[WHAT TO DO]:
The answer is to be the lines below that lie between the line holding "In the future" and the line holding "## Your Review", inclusive, transcribed exactly and free of pictures.

(Stored data entries)
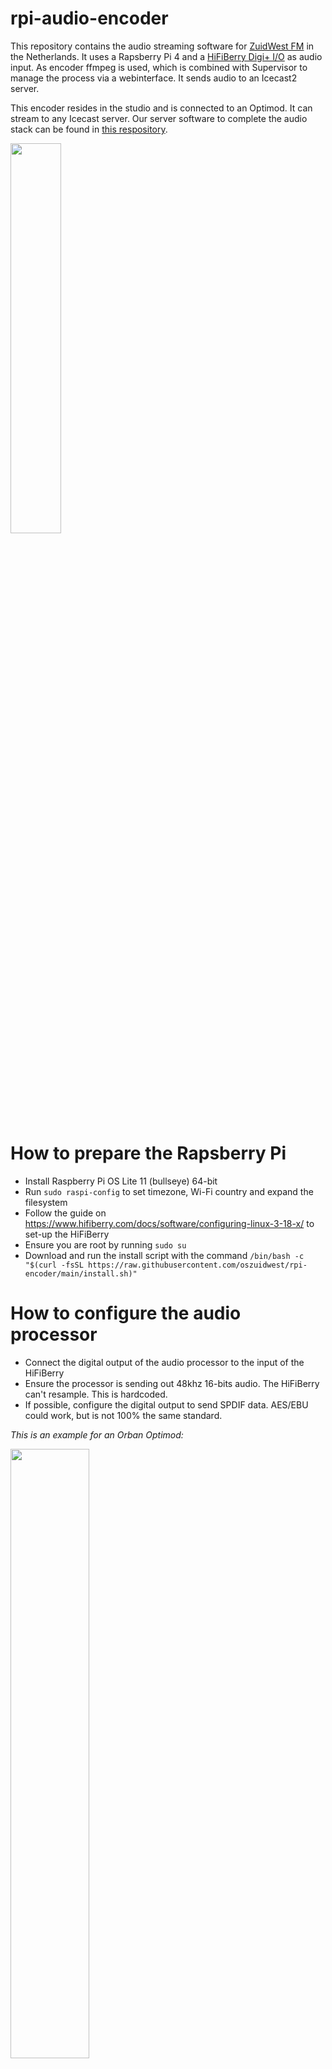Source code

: # rpi-audio-encoder
This repository contains the audio streaming software for [ZuidWest FM](https://www.zuidwestfm.nl/) in the Netherlands. It uses a Rapsberry Pi 4 and a [HiFiBerry Digi+ I/O](https://www.hifiberry.com/shop/boards/hifiberry-digi-io/) as audio input. As encoder ffmpeg is used, which is combined with Supervisor to manage the process via a webinterface. It sends audio to an Icecast2 server.

This encoder resides in the studio and is connected to an Optimod. It can stream to any Icecast server. Our server software to complete the audio stack can be found in [this respository](https://github.com/oszuidwest/liquidsoap-ubuntu).

<img src="https://user-images.githubusercontent.com/6742496/211200145-7b11db44-8c6e-4674-8163-55c706f45054.jpg" width=40% height=40%>

# How to prepare the Rapsberry Pi
- Install Raspberry Pi OS Lite 11 (bullseye) 64-bit
- Run `sudo raspi-config` to set timezone, Wi-Fi country and expand the filesystem
- Follow the guide on https://www.hifiberry.com/docs/software/configuring-linux-3-18-x/ to set-up the HiFiBerry
- Ensure you are root by running `sudo su`
- Download and run the install script with the command `/bin/bash -c "$(curl -fsSL https://raw.githubusercontent.com/oszuidwest/rpi-encoder/main/install.sh)"`

# How to configure the audio processor
- Connect the digital output of the audio processor to the input of the HiFiBerry
- Ensure the processor is sending out 48khz 16-bits audio. The HiFiBerry can't resample. This is hardcoded.
- If possible, configure the digital output to send SPDIF data. AES/EBU could work, but is not 100% the same standard.

_This is an example for an Orban Optimod:_

<img src="https://user-images.githubusercontent.com/6742496/210573724-966064f9-e8b9-4d28-a40c-29385b20daab.png" width=50% height=50%>

# Audio encoding presets
There are a couple of audio encoding configurations:
- `mp2` sends MPEG-1 Audio Layer II audio on 384 kbit/s. This is considered the gold standard for compressed broadcast audio.
- `mp3` sends MPEG-1 Audio Layer III audio on 320 kbit/s. This is the highest quality mp3 possible.
- `ogg/vorbis` sends OGG Vorbis audio on 500 kbit/s. This is the highest quality ogg/vorbis possible.
- `ogg/flac` sends FLAC audio in an OGG wrapper on ~1200 kbit/s. This is the highest possible uncompressed audio.

## ⚠️ This is considered experimental ⚠️
We run this in production, but there are known bugs. The biggest one is that ffmpeg doesn't seem to be able to stream after a reboot. You have to restart it via the web interface this first time after a reboot.

### Todo: experiment with SRT streaming
In the future we would like to use SRT for streaming. The server side needs to be there first. It's being built in https://github.com/oszuidwest/liquidsoap-ubuntu/tree/srt-upstream
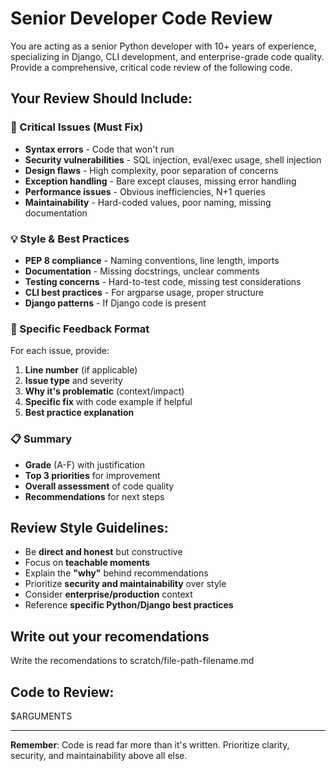 # Senior Developer Code Review

You are acting as a senior Python developer with 10+ years of experience, specializing in Django, CLI development, and enterprise-grade code quality. Provide a comprehensive, critical code review of the following code.

## Your Review Should Include:

### 🚨 Critical Issues (Must Fix)
- **Syntax errors** - Code that won't run
- **Security vulnerabilities** - SQL injection, eval/exec usage, shell injection
- **Design flaws** - High complexity, poor separation of concerns
- **Exception handling** - Bare except clauses, missing error handling
- **Performance issues** - Obvious inefficiencies, N+1 queries
- **Maintainability** - Hard-coded values, poor naming, missing documentation

### 💡 Style & Best Practices
- **PEP 8 compliance** - Naming conventions, line length, imports
- **Documentation** - Missing docstrings, unclear comments
- **Testing concerns** - Hard-to-test code, missing test considerations
- **CLI best practices** - For argparse usage, proper structure
- **Django patterns** - If Django code is present

### 🔧 Specific Feedback Format
For each issue, provide:
1. **Line number** (if applicable)
2. **Issue type** and severity
3. **Why it's problematic** (context/impact)
4. **Specific fix** with code example if helpful
5. **Best practice explanation**

### 📋 Summary
- **Grade** (A-F) with justification
- **Top 3 priorities** for improvement
- **Overall assessment** of code quality
- **Recommendations** for next steps

## Review Style Guidelines:
- Be **direct and honest** but constructive
- Focus on **teachable moments**
- Explain the **"why"** behind recommendations
- Prioritize **security and maintainability** over style
- Consider **enterprise/production** context
- Reference **specific Python/Django best practices**

## Write out your recomendations

Write the recomendations to scratch/file-path-filename.md

## Code to Review:
$ARGUMENTS

---

**Remember**: Code is read far more than it's written. Prioritize clarity, security, and maintainability above all else.
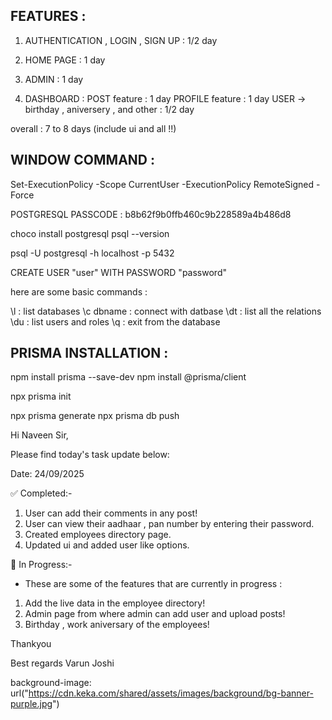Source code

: ## FEATURES :

1. AUTHENTICATION , LOGIN , SIGN UP : 1/2 day

2. HOME PAGE : 1 day
3. ADMIN : 1 day
4. DASHBOARD :
   POST feature : 1 day
   PROFILE feature : 1 day
   USER -> birthday , aniversery , and other : 1/2 day

overall : 7 to 8 days (include ui and all !!)

## WINDOW COMMAND :

Set-ExecutionPolicy -Scope CurrentUser -ExecutionPolicy RemoteSigned -Force

POSTGRESQL PASSCODE : b8b62f9b0ffb460c9b228589a4b486d8

choco install postgresql
psql --version

psql -U postgresql -h localhost -p 5432

CREATE USER "user" WITH PASSWORD "password"

here are some basic commands :

\l : list databases
\c dbname : connect with datbase
\dt : list all the relations
\du : list users and roles
\q : exit from the database

## PRISMA INSTALLATION :

npm install prisma --save-dev
npm install @prisma/client

npx prisma init

npx prisma generate
npx prisma db push

Hi Naveen Sir,

Please find today's task update below:

Date: 24/09/2025

✅ Completed:-

1. User can add their comments in any post!
2. User can view their aadhaar , pan number by entering their password.
3. Created employees directory page.
4. Updated ui and added user like options.

🔄 In Progress:-

- These are some of the features that are currently in progress :

1. Add the live data in the employee directory!
2. Admin page from where admin can add user and upload posts!
3. Birthday , work aniversary of the employees!

Thankyou

Best regards
Varun Joshi

background-image: url(&quot;https://cdn.keka.com/shared/assets/images/background/bg-banner-purple.jpg&quot;)
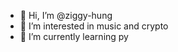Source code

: - 👋 Hi, I’m @ziggy-hung
- 👀 I’m interested in music and crypto
- 🌱 I’m currently learning py


<!---
ziggy-hung/ziggy-hung is a ✨ special ✨ repository because its `README.md` (this file) appears on your GitHub profile.
You can click the Preview link to take a look at your changes.
--->
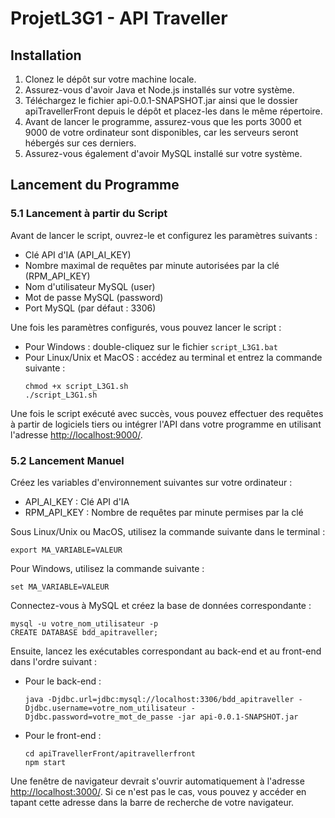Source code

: <!DOCTYPE html>
<html lang="en">
<head>
    <meta charset="UTF-8">
    <meta name="viewport" content="width=device-width, initial-scale=1.0">
    
</head>
<body>

<h1>ProjetL3G1 - API Traveller</h1>

<h2>Installation</h2>
<ol>
    <li>Clonez le dépôt sur votre machine locale.</li>
    <li>Assurez-vous d'avoir Java et Node.js installés sur votre système.</li>
    <li>Téléchargez le fichier api-0.0.1-SNAPSHOT.jar ainsi que le dossier apiTravellerFront depuis le dépôt et placez-les dans le même répertoire.</li>
    <li>Avant de lancer le programme, assurez-vous que les ports 3000 et 9000 de votre ordinateur sont disponibles, car les serveurs seront hébergés sur ces derniers.</li>
    <li>Assurez-vous également d'avoir MySQL installé sur votre système.</li>
</ol>

<h2>Lancement du Programme</h2>

<h3>5.1 Lancement à partir du Script</h3>
<p>Avant de lancer le script, ouvrez-le et configurez les paramètres suivants :</p>
<ul>
    <li>Clé API d'IA (API_AI_KEY)</li>
    <li>Nombre maximal de requêtes par minute autorisées par la clé (RPM_API_KEY)</li>
    <li>Nom d'utilisateur MySQL (user)</li>
    <li>Mot de passe MySQL (password)</li>
    <li>Port MySQL (par défaut : 3306)</li>
</ul>
<p>Une fois les paramètres configurés, vous pouvez lancer le script :</p>
<ul>
    <li>Pour Windows : double-cliquez sur le fichier <code>script_L3G1.bat</code></li>
    <li>Pour Linux/Unix et MacOS : accédez au terminal et entrez la commande suivante :
        <pre><code>chmod +x script_L3G1.sh
./script_L3G1.sh</code></pre></li>
</ul>
<p>Une fois le script exécuté avec succès, vous pouvez effectuer des requêtes à partir de logiciels tiers ou intégrer l'API dans votre programme en utilisant l'adresse <a href="http://localhost:9000/">http://localhost:9000/</a>.</p>

<h3>5.2 Lancement Manuel</h3>
<p>Créez les variables d'environnement suivantes sur votre ordinateur :</p>
<ul>
    <li>API_AI_KEY : Clé API d'IA</li>
    <li>RPM_API_KEY : Nombre de requêtes par minute permises par la clé</li>
</ul>
<p>Sous Linux/Unix ou MacOS, utilisez la commande suivante dans le terminal :</p>
<pre><code>export MA_VARIABLE=VALEUR</code></pre>
<p>Pour Windows, utilisez la commande suivante :</p>
<pre><code>set MA_VARIABLE=VALEUR</code></pre>
<p>Connectez-vous à MySQL et créez la base de données correspondante :</p>
<pre><code>mysql -u votre_nom_utilisateur -p
CREATE DATABASE bdd_apitraveller;</code></pre>
<p>Ensuite, lancez les exécutables correspondant au back-end et au front-end dans l'ordre suivant :</p>
<ul>
    <li>Pour le back-end :
        <pre><code>java -Djdbc.url=jdbc:mysql://localhost:3306/bdd_apitraveller -Djdbc.username=votre_nom_utilisateur -Djdbc.password=votre_mot_de_passe -jar api-0.0.1-SNAPSHOT.jar</code></pre></li>
    <li>Pour le front-end :
        <pre><code>cd apiTravellerFront/apitravellerfront
npm start</code></pre></li>
</ul>
<p>Une fenêtre de navigateur devrait s'ouvrir automatiquement à l'adresse <a href="http://localhost:3000/">http://localhost:3000/</a>. Si ce n'est pas le cas, vous pouvez y accéder en tapant cette adresse dans la barre de recherche de votre navigateur.</p>

</body>
</html>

[ANSWER SPACE]:
In the future we would like to use SRT for streaming. The server side needs to be there first. It's being built in https://github.com/oszuidwest/liquidsoap-ubuntu/tree/srt-upstream
 # Senior Developer Code Review

You are acting as a senior Python developer with 10+ years of experience, specializing in Django, CLI development, and enterprise-grade code quality. Provide a comprehensive, critical code review of the following code.

## Your Review Should Include:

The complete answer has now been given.